Task to complete: Among the entries, which lines carry the string "item"? Copy every one.

Provided information:
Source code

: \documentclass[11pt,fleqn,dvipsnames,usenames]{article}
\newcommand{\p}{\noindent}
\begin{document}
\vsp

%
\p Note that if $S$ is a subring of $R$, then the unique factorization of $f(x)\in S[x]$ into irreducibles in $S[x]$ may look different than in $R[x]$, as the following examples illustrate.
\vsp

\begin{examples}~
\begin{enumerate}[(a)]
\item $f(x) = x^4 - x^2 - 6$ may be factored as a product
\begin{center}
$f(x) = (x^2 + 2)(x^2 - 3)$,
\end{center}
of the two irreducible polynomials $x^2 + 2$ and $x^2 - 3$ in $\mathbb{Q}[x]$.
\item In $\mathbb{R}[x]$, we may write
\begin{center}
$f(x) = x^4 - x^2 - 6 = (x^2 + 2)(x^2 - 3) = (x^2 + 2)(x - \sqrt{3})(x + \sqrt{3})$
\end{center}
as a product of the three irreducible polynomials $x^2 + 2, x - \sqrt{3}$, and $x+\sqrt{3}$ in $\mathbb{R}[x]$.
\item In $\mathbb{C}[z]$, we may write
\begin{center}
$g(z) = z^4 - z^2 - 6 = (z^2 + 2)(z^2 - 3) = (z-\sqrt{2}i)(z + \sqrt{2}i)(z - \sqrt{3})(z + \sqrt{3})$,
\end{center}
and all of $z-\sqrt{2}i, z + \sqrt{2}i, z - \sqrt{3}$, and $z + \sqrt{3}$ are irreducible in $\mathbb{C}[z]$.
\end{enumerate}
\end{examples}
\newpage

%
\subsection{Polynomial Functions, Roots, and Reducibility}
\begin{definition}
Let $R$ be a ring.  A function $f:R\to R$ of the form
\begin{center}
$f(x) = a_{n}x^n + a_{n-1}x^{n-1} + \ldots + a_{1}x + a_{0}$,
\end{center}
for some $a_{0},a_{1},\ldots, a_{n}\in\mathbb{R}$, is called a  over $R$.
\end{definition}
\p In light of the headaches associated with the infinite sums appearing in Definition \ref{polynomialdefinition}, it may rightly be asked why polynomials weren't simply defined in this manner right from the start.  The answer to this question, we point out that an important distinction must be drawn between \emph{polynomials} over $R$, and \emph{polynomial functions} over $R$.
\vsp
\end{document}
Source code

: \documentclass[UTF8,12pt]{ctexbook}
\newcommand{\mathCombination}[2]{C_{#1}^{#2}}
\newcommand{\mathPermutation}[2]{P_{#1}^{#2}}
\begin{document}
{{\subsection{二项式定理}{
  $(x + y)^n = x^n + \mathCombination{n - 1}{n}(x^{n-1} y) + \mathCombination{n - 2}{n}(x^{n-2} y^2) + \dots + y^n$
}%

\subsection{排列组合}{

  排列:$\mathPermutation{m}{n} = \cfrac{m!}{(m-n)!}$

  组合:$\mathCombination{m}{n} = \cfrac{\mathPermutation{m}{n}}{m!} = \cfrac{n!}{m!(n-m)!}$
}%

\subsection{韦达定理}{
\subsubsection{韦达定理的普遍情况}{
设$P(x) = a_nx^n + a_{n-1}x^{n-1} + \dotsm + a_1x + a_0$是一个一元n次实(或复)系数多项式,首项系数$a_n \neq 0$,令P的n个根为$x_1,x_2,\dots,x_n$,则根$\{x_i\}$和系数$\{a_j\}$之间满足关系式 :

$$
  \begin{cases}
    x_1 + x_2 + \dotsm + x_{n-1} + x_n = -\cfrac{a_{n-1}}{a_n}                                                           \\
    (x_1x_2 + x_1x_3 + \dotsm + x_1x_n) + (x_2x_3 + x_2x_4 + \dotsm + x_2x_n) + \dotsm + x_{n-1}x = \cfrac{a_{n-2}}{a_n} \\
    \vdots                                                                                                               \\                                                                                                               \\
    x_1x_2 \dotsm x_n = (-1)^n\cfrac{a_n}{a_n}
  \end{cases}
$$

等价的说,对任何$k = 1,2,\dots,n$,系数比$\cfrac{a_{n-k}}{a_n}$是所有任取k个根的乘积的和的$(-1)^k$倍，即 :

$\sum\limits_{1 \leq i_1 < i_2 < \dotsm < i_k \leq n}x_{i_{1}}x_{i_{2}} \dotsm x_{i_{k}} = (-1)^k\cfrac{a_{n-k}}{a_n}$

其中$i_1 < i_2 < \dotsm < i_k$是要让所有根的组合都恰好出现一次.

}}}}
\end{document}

Answer area:
\item $f(x) = x^4 - x^2 - 6$ may be factored as a product
\item In $\mathbb{R}[x]$, we may write
\item In $\mathbb{C}[z]$, we may write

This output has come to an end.